[Stored data]
====
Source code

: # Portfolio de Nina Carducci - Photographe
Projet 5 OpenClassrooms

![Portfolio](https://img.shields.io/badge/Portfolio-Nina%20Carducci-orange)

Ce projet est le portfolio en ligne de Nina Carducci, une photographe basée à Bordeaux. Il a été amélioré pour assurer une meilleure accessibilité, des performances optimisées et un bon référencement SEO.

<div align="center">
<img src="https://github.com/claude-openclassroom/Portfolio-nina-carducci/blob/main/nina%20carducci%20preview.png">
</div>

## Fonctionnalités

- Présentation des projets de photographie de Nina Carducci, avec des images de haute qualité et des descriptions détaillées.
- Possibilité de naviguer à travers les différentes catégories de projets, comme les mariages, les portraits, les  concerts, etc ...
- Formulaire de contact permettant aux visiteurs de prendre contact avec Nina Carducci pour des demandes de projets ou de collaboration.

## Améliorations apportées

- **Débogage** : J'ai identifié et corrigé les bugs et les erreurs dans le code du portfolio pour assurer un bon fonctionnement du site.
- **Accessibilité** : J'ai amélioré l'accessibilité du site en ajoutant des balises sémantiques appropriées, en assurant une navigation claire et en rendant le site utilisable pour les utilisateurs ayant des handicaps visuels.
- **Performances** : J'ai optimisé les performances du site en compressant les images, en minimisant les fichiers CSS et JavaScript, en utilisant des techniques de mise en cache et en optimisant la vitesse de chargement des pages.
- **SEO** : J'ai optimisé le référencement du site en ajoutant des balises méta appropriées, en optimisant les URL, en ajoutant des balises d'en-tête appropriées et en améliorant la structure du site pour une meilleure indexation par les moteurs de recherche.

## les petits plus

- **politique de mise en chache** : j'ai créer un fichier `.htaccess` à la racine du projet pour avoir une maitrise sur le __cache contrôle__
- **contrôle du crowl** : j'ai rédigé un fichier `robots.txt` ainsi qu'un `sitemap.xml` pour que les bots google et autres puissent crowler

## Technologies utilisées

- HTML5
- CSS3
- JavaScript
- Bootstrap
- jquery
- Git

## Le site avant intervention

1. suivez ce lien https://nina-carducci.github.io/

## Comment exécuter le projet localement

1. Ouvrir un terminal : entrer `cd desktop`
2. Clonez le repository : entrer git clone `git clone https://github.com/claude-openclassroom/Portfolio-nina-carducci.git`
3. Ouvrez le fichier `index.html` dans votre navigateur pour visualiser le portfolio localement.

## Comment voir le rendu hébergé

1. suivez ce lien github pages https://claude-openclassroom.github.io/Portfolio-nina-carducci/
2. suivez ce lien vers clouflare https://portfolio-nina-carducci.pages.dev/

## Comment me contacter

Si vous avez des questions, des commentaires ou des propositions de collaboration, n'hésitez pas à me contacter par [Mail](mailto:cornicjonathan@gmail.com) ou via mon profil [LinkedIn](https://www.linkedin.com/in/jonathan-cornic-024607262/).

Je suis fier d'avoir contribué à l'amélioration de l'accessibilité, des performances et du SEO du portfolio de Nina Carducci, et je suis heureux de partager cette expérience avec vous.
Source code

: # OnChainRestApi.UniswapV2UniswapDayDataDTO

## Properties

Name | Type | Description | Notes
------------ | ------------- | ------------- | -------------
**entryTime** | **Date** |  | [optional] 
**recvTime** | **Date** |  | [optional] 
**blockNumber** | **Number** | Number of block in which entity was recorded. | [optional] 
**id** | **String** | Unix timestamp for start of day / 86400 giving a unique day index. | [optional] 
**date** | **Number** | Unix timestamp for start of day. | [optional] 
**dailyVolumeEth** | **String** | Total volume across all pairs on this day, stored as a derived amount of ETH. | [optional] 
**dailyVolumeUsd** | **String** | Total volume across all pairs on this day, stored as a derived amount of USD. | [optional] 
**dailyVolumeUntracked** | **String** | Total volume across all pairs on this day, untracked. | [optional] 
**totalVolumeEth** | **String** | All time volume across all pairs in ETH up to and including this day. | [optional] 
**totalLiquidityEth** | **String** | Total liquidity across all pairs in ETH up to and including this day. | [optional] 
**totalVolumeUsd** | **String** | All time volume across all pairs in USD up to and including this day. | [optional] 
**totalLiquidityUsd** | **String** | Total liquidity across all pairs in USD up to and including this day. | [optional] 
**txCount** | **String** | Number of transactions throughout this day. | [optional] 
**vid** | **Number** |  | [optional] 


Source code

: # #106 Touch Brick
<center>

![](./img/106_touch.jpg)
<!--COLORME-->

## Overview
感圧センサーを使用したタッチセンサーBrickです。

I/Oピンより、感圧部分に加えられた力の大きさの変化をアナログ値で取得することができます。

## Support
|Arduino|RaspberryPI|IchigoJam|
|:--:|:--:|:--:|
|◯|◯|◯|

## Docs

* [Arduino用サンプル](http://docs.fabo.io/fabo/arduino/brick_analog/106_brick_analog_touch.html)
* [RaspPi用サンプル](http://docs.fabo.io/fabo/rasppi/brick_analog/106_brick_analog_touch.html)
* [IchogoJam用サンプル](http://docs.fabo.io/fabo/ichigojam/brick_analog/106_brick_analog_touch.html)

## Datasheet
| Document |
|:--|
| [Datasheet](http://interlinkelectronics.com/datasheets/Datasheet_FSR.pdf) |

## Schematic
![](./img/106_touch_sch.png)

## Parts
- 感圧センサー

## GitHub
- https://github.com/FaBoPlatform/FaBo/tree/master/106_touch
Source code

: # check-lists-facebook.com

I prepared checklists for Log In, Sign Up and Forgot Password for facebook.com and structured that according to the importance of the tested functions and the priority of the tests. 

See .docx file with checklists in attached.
====
**WHAT THE TASK ASKS**
Scan the entries above for the string "volume" and copy each line that contains it.

**SOLUTION**
**dailyVolumeEth** | **String** | Total volume across all pairs on this day, stored as a derived amount of ETH. | [optional] 
**dailyVolumeUsd** | **String** | Total volume across all pairs on this day, stored as a derived amount of USD. | [optional] 
**dailyVolumeUntracked** | **String** | Total volume across all pairs on this day, untracked. | [optional] 
**totalVolumeEth** | **String** | All time volume across all pairs in ETH up to and including this day. | [optional] 
**totalVolumeUsd** | **String** | All time volume across all pairs in USD up to and including this day. | [optional] 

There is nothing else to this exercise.